Suthershini Sivanantham

Personal information
- Full name: Suthershini Sivanantham
- Born: 20 December 1973 (age 52) Colombo, Sri Lanka
- Batting: Right-handed
- Bowling: Right-arm off-spin

International information
- National sides: Sri Lanka (1997/98–2002/03); Canada (2010–2013);
- ODI debut (cap 11): 25 November 1997 Sri Lanka v Netherlands
- Last ODI: 23 March 2003 Sri Lanka v West Indies

Career statistics
| Competition | ODI |
| Matches | 27 |
| Runs scored | 86 |
| Batting average | 8.60 |
| 100s/50s | 0/0 |
| Top score | 36 |
| Balls bowled | 1,130 |
| Wickets | 35 |
| Bowling average | 14.54 |
| 5 wickets in innings | 1 |
| 10 wickets in match | 0 |
| Best bowling | 5/2 |
| Catches/stumpings | 14/– |
- Source: CricketArchive, 14 May 2016

= Suthershini Sivanantham =

Sri Lankan and Canadian cricketer

Suthershini Sivanantham (Tamil: ஸுதர்ஷிநி ஶிவநாதம்; born 20 December 1973) is a former cricketer who played international cricket for and captained Sri Lanka and Canada, and played domestic cricket for Colts Women. Sivanantham was an off-spin bowler.

==Sri Lanka career==
Sivanantham made her Women's One Day International cricket debut for Sri Lanka in a 1997/8 match against The Netherlands, taking 1/16 from 8 overs, and making 10*. She played three matches in the 1997 Women's Cricket World Cup, taking 4 wickets; only Thalika Gunaratne took more wickets for Sri Lanka in the tournament. Sivanantham was vice-captain of the Sri Lankan team for the 2000 Women's Cricket World Cup, and was the captain of the team for a 2001/02 series against Pakistan. In January 2002, she recorded bowling figures of 5 wickets for 2 runs in a match against Pakistan; these are the best bowling figures for a Sri Lankan bowler in Women's ODIs.

==Canada career==
Sivanantham moved to Canada in 2008, and her first recorded match for Canada was in July 2010 against the United States. Sivanantham took 1/46 from 10 overs.
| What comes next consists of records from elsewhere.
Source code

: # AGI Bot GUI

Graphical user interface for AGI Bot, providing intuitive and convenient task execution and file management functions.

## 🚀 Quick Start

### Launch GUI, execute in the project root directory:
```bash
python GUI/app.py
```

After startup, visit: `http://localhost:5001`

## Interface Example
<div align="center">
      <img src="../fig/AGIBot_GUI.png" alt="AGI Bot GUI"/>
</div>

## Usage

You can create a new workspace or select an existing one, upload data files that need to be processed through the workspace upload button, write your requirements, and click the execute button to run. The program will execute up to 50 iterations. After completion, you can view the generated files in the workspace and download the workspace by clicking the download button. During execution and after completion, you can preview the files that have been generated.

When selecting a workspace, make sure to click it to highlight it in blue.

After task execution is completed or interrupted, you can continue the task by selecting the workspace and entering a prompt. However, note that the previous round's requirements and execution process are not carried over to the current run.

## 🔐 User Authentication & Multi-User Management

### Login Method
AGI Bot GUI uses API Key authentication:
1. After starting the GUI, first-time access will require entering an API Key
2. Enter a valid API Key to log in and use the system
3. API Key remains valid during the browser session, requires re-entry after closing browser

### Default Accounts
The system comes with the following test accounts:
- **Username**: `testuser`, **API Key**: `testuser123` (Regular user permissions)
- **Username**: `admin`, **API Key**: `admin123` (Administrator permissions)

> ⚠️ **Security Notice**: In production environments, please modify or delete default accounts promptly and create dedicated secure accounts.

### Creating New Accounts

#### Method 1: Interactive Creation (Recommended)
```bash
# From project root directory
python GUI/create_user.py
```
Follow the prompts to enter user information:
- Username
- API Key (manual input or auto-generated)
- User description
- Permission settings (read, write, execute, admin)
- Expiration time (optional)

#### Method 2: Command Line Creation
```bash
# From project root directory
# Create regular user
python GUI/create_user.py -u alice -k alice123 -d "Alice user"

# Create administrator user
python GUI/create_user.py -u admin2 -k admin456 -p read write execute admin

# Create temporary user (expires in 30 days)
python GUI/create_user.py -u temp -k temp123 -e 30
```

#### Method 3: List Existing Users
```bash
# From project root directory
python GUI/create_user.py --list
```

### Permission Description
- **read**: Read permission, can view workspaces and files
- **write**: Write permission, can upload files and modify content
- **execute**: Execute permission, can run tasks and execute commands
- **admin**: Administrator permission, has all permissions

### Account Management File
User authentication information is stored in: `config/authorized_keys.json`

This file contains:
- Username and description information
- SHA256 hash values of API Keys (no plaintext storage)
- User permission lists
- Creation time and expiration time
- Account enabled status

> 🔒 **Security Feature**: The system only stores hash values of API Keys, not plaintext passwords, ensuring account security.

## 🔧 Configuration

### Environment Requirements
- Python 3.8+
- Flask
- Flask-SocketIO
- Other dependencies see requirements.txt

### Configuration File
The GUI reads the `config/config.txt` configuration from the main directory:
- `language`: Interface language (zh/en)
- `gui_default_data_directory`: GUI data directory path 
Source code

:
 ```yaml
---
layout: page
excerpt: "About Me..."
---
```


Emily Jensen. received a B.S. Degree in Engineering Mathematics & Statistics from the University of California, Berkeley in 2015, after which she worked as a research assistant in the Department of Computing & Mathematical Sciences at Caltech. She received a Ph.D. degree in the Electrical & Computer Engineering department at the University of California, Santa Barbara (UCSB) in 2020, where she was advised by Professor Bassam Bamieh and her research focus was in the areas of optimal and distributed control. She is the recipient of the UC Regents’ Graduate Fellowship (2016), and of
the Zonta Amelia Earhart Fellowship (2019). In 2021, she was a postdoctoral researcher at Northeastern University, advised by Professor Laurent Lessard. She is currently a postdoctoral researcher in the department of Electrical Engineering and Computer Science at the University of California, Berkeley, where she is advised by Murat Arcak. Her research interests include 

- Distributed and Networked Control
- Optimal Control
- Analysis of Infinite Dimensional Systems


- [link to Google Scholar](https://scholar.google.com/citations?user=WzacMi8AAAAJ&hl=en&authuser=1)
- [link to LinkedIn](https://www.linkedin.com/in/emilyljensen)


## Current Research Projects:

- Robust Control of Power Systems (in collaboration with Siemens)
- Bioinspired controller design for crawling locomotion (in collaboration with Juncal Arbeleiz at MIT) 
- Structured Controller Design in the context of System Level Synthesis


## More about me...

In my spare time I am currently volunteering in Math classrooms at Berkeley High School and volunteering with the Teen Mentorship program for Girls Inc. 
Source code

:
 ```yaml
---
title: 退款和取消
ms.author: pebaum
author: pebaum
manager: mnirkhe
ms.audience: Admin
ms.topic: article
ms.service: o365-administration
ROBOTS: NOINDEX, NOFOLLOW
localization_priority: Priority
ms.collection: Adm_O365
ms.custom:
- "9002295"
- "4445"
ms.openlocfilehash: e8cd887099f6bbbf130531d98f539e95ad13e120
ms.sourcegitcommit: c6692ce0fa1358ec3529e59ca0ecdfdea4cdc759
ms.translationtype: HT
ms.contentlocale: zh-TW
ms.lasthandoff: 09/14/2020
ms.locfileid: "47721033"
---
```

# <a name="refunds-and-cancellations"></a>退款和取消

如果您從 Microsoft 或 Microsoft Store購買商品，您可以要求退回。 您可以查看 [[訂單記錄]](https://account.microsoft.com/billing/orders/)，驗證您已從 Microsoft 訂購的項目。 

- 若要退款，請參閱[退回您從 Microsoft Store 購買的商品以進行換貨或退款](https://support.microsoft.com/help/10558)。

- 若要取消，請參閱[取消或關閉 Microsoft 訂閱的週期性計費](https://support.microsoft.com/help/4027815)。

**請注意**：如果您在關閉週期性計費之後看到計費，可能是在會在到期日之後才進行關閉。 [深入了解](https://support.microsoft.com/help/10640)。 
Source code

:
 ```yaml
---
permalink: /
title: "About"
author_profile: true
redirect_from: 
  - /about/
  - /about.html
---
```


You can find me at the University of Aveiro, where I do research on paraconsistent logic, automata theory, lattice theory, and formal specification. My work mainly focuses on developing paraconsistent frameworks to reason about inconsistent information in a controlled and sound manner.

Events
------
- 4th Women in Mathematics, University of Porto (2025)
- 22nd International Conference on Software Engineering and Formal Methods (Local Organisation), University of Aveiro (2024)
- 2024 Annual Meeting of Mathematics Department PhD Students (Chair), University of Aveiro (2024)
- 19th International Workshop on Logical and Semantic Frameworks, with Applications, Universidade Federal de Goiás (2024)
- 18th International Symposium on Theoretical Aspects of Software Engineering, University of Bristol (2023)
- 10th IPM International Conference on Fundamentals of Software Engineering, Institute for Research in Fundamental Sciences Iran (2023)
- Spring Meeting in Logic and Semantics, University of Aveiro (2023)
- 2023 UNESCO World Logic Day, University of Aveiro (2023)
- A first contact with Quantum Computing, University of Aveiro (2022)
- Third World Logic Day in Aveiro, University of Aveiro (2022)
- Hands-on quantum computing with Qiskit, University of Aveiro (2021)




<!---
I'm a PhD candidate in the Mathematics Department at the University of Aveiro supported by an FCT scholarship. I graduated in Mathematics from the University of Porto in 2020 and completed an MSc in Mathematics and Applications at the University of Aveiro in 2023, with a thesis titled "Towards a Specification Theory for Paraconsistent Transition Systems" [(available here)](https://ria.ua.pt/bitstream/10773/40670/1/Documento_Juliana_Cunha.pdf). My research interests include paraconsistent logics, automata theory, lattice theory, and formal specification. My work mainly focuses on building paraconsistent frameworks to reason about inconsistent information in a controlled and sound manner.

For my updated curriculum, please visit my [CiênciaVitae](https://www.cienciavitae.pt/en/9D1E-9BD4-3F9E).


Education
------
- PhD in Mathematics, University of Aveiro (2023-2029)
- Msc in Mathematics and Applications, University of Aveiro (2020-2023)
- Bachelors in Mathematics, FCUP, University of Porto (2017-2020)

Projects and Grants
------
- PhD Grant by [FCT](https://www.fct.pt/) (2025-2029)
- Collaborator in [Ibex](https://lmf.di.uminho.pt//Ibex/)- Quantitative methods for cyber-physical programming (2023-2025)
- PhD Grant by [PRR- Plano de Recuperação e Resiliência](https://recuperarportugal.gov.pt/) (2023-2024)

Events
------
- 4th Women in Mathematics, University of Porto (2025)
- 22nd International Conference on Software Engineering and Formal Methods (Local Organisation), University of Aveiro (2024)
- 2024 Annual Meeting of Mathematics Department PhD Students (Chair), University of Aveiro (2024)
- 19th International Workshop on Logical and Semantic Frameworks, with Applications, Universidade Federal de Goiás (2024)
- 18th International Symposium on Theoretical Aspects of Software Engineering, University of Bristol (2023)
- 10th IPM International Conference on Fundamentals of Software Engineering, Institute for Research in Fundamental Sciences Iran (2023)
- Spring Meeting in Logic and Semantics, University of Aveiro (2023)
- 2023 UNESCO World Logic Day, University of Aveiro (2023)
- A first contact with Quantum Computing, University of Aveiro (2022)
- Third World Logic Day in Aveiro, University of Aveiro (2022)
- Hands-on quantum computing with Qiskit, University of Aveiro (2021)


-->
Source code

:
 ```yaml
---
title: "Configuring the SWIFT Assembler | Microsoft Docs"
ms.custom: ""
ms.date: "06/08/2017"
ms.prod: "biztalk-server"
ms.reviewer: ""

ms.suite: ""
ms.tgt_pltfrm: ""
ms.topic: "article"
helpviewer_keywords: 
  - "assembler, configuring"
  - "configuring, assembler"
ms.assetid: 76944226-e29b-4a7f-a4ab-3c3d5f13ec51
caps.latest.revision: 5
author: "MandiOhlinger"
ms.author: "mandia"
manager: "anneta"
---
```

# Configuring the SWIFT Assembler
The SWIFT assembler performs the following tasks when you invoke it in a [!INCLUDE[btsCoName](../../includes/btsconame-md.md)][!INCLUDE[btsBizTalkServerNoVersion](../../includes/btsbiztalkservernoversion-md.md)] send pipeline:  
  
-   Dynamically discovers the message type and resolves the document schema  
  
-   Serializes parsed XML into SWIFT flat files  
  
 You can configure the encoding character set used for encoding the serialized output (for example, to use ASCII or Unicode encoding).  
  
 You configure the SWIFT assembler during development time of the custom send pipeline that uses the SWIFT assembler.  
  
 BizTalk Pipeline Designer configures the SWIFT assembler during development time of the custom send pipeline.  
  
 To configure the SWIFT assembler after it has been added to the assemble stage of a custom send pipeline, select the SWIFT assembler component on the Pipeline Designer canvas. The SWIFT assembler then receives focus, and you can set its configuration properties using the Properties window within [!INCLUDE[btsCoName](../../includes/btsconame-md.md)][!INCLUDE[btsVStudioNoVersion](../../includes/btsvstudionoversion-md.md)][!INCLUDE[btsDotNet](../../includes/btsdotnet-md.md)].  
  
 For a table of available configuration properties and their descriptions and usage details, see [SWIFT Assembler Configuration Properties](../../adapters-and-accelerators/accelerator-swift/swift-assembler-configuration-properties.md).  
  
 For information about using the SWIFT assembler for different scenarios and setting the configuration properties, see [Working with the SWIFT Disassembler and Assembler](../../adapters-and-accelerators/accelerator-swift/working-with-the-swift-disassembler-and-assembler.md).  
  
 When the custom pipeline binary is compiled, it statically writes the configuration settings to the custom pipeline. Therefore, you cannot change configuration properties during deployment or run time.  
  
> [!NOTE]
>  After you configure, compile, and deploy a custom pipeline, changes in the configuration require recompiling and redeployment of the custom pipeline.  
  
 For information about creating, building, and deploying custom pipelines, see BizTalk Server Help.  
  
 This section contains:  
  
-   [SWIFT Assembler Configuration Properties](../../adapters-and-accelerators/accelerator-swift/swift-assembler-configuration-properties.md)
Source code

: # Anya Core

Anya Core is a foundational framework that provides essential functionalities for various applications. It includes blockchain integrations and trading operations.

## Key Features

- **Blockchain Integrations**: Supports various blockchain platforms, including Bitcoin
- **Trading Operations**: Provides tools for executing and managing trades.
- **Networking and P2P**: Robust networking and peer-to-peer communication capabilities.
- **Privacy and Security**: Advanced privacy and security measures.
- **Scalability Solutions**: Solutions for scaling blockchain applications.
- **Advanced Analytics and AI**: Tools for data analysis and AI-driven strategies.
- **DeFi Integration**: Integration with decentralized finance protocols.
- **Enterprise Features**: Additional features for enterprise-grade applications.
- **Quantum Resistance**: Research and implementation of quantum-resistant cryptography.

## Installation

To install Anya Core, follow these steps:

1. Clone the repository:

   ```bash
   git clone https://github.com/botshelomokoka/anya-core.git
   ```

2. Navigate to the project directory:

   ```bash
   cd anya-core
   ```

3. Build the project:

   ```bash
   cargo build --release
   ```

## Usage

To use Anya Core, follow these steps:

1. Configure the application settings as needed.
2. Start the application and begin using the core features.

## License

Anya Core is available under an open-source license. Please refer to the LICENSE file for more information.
A few days later, Sivanantham captained the team in a Twenty20 match against the United States, making 31*. She also captained the team in the 2012 Americas T20 Championship in the Cayman Islands, a pre-qualifying tournament for the 2014 ICC Women's World Twenty20. Canada qualified for the 2013 World T20 Qualifier tournament; in the first match, they were bowled out for 44, with Sivanantham top scorer with 13. Canada won their final group game against Japan, with Sivanantham scoring 32 from 41 balls.